**Material supplied:**
▽

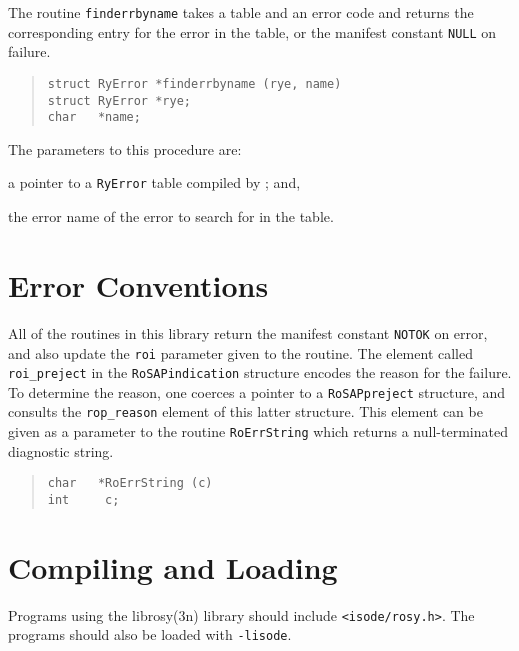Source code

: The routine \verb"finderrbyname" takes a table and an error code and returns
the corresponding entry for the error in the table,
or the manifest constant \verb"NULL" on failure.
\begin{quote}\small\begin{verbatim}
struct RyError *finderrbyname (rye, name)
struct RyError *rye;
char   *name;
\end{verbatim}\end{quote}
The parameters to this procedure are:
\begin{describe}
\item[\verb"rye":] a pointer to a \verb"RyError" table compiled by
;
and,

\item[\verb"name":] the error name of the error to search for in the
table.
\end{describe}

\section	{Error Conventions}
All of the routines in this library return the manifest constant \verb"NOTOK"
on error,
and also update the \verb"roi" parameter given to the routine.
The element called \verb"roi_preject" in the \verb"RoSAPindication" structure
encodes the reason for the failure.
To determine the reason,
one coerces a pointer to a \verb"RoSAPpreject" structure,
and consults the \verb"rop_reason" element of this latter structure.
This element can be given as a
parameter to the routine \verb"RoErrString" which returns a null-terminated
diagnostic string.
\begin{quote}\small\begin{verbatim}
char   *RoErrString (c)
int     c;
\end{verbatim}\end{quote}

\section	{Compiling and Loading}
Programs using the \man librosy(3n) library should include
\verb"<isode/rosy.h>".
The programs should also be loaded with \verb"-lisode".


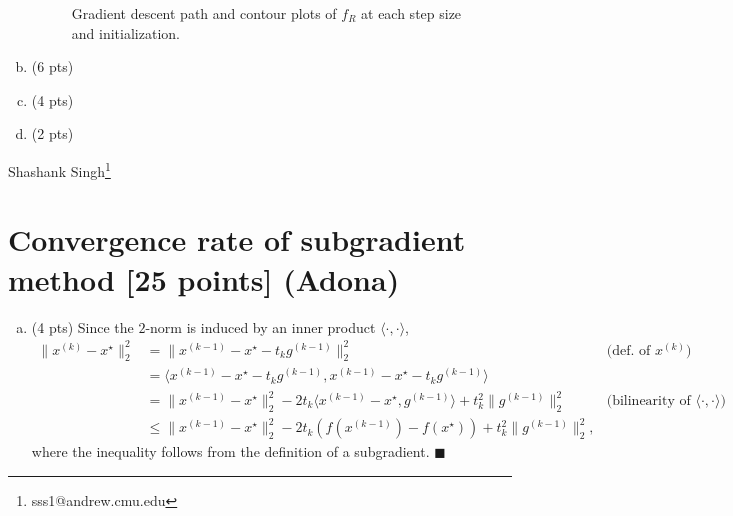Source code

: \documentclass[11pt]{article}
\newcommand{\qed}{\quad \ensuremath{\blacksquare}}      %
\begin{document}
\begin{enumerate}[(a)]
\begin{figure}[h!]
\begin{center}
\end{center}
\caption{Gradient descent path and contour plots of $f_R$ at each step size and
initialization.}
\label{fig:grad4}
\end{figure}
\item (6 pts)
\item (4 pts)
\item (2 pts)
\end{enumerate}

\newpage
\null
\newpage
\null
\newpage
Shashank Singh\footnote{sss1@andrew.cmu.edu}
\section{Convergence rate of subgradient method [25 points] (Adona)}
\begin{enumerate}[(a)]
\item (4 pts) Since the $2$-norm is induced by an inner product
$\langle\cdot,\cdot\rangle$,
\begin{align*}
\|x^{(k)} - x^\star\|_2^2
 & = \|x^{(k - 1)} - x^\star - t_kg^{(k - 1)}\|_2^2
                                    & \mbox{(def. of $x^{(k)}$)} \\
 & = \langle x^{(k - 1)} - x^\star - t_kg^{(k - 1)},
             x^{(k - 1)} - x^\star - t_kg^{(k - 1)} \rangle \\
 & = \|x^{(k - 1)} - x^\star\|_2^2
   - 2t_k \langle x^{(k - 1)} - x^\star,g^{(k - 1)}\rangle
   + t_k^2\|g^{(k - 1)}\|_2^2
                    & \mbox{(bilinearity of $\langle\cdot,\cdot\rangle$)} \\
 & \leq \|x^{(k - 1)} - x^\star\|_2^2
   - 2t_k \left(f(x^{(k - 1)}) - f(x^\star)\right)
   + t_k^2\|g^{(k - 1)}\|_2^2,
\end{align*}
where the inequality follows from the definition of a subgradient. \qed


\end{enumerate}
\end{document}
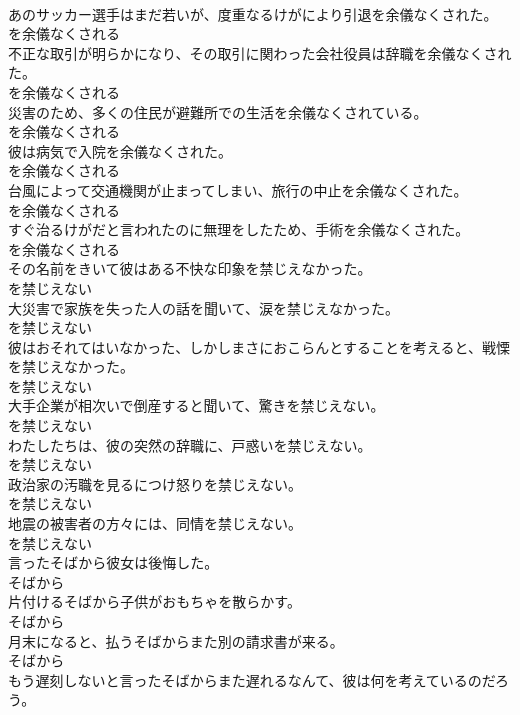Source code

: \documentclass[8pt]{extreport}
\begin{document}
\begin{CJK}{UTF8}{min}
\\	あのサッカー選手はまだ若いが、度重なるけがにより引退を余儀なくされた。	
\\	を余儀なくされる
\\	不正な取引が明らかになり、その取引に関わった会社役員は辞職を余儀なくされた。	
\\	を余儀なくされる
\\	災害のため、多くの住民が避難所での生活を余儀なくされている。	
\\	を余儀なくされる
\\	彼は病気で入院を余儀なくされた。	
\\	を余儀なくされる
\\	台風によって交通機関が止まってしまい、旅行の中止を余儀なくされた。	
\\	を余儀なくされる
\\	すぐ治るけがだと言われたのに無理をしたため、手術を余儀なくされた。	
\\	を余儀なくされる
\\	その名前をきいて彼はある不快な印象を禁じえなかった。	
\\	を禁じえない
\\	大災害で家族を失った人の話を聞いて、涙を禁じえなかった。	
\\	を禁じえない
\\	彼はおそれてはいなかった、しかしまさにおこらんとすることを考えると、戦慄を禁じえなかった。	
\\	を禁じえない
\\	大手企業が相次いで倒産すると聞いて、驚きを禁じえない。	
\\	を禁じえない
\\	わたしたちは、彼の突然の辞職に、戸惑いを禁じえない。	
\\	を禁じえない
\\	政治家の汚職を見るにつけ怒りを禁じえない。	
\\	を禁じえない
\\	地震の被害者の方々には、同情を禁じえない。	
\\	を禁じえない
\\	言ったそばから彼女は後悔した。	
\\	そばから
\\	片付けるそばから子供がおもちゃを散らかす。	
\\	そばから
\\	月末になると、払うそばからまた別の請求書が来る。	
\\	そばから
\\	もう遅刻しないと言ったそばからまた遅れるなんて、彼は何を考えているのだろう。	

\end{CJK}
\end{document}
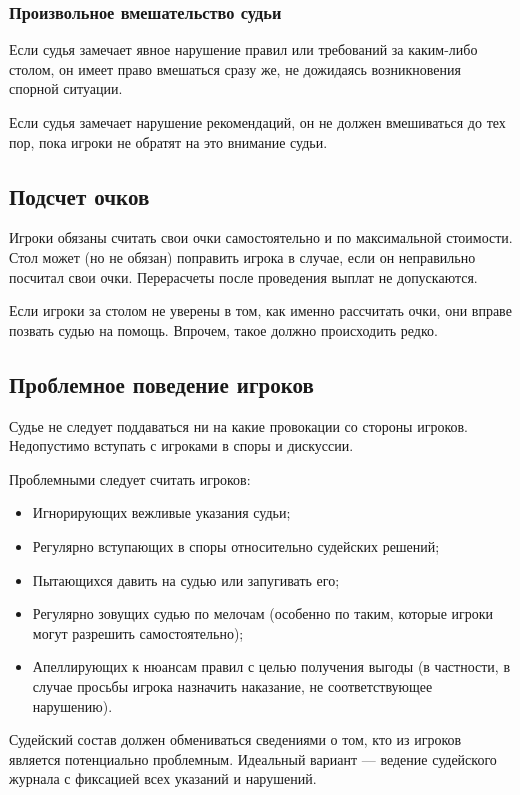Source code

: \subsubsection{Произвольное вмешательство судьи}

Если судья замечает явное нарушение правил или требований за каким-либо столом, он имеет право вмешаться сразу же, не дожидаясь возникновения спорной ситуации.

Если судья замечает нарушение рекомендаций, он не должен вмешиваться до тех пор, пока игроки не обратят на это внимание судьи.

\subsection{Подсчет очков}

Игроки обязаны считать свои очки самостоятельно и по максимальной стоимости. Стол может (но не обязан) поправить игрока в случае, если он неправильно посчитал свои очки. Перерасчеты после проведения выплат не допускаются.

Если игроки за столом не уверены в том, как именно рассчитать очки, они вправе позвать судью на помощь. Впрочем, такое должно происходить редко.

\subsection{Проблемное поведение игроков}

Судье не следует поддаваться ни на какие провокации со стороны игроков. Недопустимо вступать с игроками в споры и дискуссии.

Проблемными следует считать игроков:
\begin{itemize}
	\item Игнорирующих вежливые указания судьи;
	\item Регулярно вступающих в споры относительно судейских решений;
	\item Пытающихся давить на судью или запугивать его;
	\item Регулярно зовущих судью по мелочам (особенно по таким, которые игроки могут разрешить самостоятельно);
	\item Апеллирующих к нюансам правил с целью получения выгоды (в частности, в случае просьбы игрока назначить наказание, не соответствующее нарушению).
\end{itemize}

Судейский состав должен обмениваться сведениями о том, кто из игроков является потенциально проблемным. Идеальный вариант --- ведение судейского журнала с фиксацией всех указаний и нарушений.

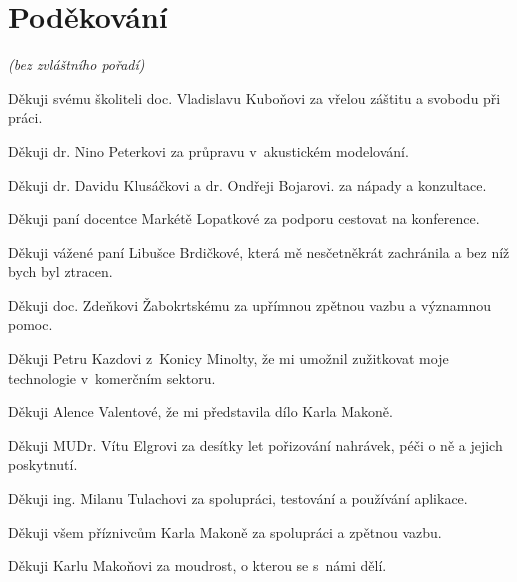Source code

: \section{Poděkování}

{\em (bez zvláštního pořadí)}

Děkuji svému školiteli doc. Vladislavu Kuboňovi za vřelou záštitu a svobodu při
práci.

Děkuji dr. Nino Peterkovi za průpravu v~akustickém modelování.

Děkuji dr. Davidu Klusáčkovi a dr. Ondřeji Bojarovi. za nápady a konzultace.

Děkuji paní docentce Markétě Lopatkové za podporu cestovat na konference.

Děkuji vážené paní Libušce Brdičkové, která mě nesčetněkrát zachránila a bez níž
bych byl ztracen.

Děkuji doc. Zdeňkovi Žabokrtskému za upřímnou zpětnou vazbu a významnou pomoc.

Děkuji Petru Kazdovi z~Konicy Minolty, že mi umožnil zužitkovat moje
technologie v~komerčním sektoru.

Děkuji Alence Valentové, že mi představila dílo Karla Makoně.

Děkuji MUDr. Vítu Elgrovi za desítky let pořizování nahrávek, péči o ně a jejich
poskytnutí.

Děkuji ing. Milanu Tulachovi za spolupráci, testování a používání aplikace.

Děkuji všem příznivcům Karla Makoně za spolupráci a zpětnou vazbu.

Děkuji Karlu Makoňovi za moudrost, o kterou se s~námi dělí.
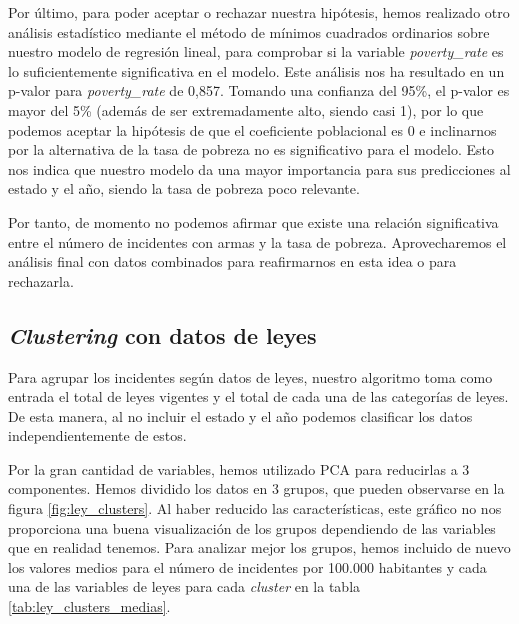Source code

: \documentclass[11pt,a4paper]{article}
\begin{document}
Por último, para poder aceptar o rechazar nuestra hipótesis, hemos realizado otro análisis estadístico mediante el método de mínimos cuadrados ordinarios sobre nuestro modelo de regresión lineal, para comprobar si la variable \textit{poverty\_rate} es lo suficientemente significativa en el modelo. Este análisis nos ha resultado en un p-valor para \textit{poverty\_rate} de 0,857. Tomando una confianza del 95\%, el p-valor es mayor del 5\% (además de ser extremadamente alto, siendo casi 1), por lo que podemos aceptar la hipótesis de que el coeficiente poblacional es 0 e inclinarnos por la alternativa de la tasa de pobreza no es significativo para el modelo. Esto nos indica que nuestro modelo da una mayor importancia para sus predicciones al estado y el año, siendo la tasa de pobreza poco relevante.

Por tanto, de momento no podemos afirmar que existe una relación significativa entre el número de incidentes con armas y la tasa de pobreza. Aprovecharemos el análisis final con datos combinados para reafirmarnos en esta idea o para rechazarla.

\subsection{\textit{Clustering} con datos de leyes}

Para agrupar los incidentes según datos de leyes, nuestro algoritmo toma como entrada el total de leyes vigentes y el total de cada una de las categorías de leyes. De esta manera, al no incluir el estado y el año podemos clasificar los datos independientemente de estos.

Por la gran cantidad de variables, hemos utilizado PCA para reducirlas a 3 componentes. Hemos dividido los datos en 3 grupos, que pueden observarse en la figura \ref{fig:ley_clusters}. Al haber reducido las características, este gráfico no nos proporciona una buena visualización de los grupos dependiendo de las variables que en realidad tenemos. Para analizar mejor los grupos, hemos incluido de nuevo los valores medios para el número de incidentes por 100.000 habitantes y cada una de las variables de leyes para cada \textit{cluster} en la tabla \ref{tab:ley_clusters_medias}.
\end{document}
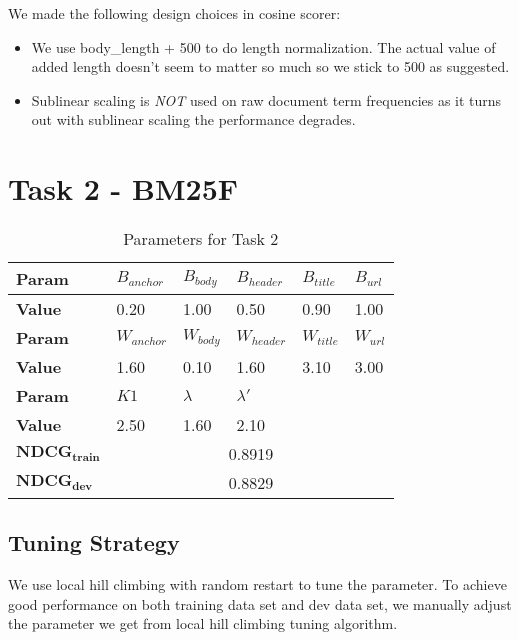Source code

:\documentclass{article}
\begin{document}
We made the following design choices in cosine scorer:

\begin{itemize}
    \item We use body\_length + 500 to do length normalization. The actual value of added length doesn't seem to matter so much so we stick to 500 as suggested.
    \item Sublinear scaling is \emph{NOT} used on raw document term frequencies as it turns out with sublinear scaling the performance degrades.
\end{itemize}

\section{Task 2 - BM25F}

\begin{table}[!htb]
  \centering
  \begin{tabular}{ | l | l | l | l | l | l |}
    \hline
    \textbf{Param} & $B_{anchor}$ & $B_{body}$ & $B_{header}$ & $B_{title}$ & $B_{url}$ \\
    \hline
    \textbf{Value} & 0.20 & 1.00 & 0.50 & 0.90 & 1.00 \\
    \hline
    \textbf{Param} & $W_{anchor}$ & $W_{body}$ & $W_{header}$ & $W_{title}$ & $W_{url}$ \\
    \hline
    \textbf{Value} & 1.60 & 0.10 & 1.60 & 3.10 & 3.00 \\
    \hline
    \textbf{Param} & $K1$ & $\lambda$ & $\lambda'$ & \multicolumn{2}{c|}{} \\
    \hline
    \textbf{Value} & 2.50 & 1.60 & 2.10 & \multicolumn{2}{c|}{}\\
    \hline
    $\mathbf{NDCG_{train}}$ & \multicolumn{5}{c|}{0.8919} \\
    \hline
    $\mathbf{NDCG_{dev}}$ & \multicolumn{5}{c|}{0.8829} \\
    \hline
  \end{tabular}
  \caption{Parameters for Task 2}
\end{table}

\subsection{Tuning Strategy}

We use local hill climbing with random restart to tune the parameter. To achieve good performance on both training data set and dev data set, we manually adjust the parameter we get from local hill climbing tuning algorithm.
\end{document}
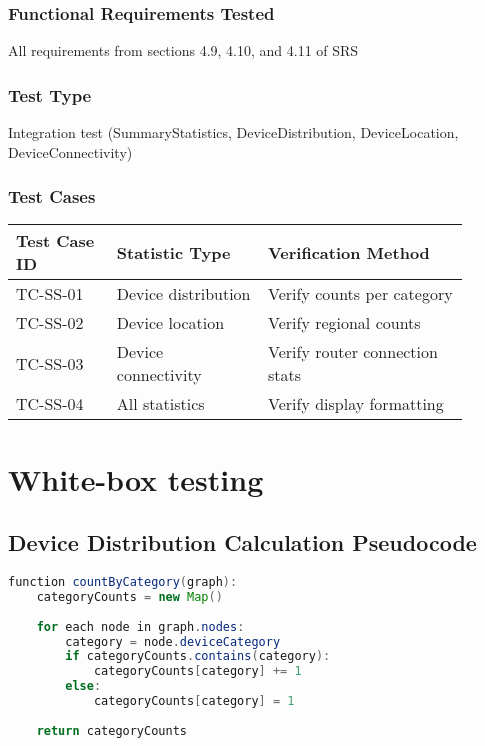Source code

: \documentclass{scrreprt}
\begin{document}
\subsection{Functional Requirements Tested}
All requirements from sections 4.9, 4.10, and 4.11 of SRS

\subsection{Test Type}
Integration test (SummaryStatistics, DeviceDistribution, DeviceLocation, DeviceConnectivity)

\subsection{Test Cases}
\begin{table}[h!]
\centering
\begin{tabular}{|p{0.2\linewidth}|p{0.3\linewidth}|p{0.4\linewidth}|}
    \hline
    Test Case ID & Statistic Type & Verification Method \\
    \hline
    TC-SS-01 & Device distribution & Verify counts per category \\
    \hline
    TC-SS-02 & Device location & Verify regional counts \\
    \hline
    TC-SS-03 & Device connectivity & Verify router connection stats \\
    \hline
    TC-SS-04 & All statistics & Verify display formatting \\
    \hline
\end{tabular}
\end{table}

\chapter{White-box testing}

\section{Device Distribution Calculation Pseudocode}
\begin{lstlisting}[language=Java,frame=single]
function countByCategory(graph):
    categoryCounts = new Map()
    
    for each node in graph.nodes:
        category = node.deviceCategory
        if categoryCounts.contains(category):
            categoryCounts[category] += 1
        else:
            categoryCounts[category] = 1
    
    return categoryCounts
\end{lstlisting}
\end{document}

△

**Your assignment:** Among the lines above, find the ones containing "returns" and copy them.

**Solution to the exercise:**
: The routine \verb"finderrbyname" takes a table and an error code and returns
parameter to the routine \verb"RoErrString" which returns a null-terminated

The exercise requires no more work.